» **Assignment**: Instruction for the entries below: return the part that opens with the line containing "- Logró un buen" and closes with the line containing "3. Run the project", exactly, and no pictures.
--- Data extracts ---
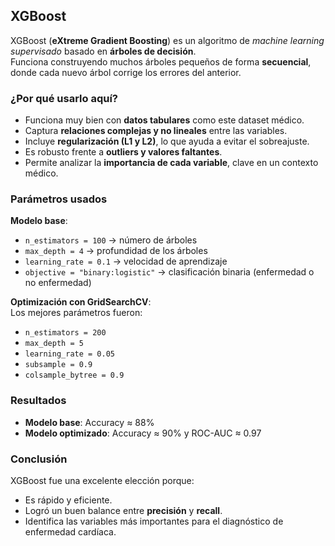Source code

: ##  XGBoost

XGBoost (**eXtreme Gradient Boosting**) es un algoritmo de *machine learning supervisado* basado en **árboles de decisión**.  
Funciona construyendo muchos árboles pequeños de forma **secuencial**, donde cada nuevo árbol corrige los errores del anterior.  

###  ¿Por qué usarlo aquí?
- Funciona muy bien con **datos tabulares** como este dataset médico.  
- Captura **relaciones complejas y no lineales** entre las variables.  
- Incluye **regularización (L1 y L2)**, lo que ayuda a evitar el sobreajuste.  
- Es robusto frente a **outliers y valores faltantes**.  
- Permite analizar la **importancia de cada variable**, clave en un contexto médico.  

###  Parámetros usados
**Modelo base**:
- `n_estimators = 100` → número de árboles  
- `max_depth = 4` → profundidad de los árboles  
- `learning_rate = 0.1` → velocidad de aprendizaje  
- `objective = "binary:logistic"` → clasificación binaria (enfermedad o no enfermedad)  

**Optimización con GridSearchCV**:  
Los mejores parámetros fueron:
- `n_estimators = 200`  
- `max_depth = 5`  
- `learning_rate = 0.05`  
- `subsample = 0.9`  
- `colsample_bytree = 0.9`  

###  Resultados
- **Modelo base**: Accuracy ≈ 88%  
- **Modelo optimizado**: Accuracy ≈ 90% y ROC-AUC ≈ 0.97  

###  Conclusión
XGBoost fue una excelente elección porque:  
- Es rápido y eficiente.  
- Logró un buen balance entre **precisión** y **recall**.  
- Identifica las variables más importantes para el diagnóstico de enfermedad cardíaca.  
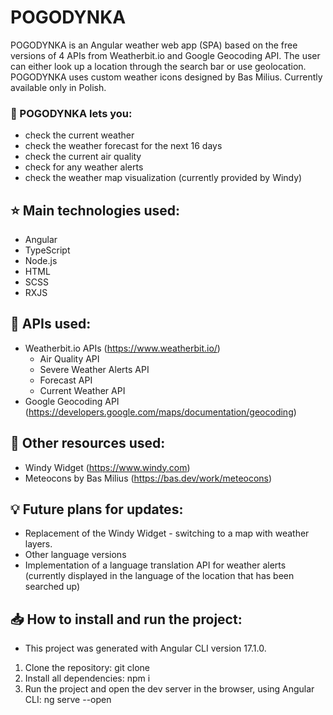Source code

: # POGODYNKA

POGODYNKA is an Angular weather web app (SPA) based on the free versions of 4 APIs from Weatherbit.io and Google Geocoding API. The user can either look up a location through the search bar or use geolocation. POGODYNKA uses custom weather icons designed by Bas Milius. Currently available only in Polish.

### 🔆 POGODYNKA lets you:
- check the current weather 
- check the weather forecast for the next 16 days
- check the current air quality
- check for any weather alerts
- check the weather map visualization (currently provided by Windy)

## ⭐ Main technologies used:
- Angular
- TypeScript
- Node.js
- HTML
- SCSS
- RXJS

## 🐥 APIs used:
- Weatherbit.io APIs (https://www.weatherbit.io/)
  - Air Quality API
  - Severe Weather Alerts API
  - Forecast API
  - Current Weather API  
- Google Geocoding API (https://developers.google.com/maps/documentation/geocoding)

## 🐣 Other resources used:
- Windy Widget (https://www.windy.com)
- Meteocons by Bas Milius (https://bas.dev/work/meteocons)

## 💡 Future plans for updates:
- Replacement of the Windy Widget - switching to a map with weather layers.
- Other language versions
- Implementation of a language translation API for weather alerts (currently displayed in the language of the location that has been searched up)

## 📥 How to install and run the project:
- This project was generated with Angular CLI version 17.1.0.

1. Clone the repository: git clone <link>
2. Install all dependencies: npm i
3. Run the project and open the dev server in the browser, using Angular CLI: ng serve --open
---
--- Data extracts ---
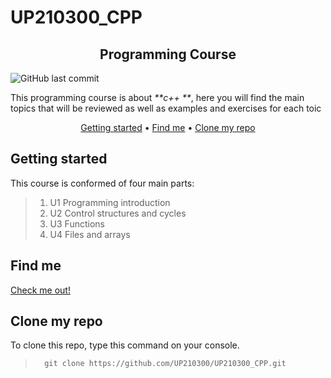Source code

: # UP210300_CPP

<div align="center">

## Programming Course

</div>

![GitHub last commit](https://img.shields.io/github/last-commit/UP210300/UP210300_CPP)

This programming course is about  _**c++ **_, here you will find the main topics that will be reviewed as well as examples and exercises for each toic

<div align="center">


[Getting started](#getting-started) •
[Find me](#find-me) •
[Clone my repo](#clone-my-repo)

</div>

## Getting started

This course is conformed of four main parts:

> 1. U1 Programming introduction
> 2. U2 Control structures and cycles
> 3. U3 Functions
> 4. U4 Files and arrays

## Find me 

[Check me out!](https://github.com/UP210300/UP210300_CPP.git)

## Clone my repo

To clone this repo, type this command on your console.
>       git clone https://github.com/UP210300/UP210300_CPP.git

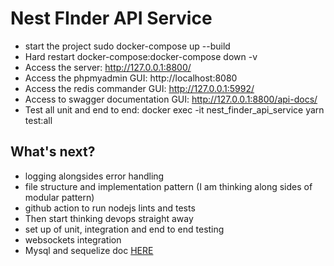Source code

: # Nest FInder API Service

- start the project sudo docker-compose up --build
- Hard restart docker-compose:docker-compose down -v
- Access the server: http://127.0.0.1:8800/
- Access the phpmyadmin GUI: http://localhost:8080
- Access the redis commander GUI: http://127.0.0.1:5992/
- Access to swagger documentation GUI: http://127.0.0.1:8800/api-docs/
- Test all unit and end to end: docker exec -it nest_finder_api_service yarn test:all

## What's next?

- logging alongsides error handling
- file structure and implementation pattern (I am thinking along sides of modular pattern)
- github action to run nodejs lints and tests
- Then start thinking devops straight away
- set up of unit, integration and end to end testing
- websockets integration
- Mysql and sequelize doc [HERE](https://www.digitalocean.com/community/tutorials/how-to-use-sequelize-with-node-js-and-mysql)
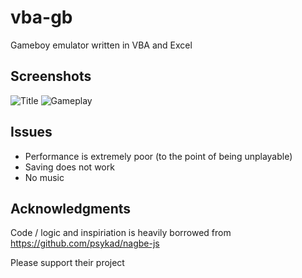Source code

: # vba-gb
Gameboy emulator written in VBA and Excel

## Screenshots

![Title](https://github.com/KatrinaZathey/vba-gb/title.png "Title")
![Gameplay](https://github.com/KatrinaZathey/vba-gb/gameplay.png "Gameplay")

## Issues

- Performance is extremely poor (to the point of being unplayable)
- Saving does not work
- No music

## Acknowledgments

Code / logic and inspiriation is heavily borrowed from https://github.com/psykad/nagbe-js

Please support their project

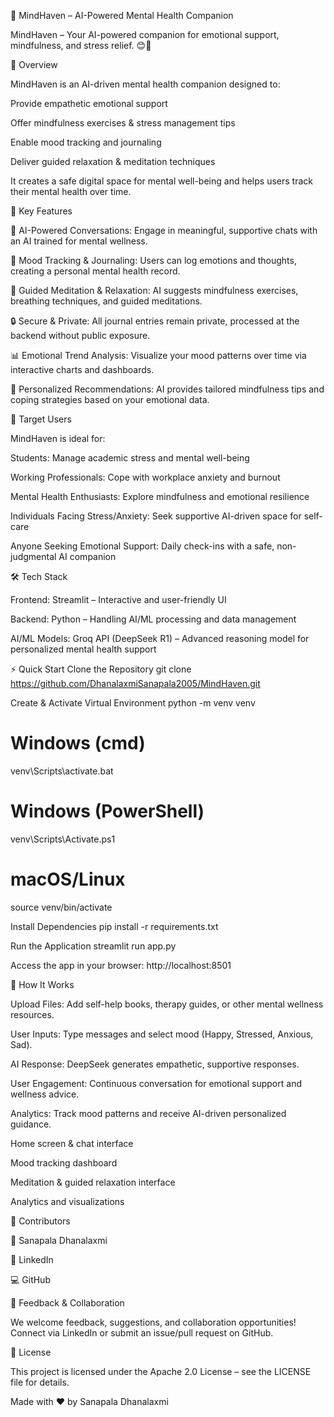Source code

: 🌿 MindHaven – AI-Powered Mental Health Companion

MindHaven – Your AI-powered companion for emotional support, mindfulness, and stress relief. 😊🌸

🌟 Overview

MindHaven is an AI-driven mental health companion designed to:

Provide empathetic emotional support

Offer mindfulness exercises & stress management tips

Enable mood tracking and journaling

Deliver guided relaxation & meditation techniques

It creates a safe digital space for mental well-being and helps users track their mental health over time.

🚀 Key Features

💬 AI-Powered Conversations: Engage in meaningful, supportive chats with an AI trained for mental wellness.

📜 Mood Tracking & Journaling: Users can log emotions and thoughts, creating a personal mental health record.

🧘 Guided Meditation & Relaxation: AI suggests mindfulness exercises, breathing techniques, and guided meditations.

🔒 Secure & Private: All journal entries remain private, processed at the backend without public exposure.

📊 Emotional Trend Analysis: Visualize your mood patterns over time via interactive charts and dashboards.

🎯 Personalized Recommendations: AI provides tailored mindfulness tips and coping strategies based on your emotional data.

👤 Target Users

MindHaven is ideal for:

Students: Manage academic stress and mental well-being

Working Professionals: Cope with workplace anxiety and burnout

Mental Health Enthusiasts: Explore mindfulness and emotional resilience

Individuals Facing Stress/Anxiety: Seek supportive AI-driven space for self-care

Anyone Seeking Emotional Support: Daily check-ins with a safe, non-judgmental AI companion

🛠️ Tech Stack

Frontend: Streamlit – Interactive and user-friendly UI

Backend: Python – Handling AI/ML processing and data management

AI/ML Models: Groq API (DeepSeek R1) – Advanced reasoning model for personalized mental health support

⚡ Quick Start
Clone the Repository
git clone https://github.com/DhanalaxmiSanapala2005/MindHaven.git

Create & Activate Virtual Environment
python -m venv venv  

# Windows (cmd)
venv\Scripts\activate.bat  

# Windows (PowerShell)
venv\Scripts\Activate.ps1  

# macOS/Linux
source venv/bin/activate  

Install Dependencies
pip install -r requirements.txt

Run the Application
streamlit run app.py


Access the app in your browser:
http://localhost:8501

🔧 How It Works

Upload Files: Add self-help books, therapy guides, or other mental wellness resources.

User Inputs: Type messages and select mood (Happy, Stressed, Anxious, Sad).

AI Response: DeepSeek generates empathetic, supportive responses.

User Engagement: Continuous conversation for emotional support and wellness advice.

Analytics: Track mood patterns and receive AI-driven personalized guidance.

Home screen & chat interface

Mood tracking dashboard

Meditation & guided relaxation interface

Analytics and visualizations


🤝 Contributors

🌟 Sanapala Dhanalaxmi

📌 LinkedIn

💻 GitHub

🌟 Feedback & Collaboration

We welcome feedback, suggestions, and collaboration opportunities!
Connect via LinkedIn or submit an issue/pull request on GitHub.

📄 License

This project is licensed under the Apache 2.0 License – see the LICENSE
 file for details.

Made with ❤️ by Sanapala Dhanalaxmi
---
» **Answer for this exercise**:
- Logró un buen balance entre **precisión** y **recall**.  
- Identifica las variables más importantes para el diagnóstico de enfermedad cardíaca.  
Source code

: # POGODYNKA

POGODYNKA is an Angular weather web app (SPA) based on the free versions of 4 APIs from Weatherbit.io and Google Geocoding API. The user can either look up a location through the search bar or use geolocation. POGODYNKA uses custom weather icons designed by Bas Milius. Currently available only in Polish.

### 🔆 POGODYNKA lets you:
- check the current weather 
- check the weather forecast for the next 16 days
- check the current air quality
- check for any weather alerts
- check the weather map visualization (currently provided by Windy)

## ⭐ Main technologies used:
- Angular
- TypeScript
- Node.js
- HTML
- SCSS
- RXJS

## 🐥 APIs used:
- Weatherbit.io APIs (https://www.weatherbit.io/)
  - Air Quality API
  - Severe Weather Alerts API
  - Forecast API
  - Current Weather API  
- Google Geocoding API (https://developers.google.com/maps/documentation/geocoding)

## 🐣 Other resources used:
- Windy Widget (https://www.windy.com)
- Meteocons by Bas Milius (https://bas.dev/work/meteocons)

## 💡 Future plans for updates:
- Replacement of the Windy Widget - switching to a map with weather layers.
- Other language versions
- Implementation of a language translation API for weather alerts (currently displayed in the language of the location that has been searched up)

## 📥 How to install and run the project:
- This project was generated with Angular CLI version 17.1.0.

1. Clone the repository: git clone <link>
2. Install all dependencies: npm i
3. Run the project and open the dev server in the browser, using Angular CLI: ng serve --open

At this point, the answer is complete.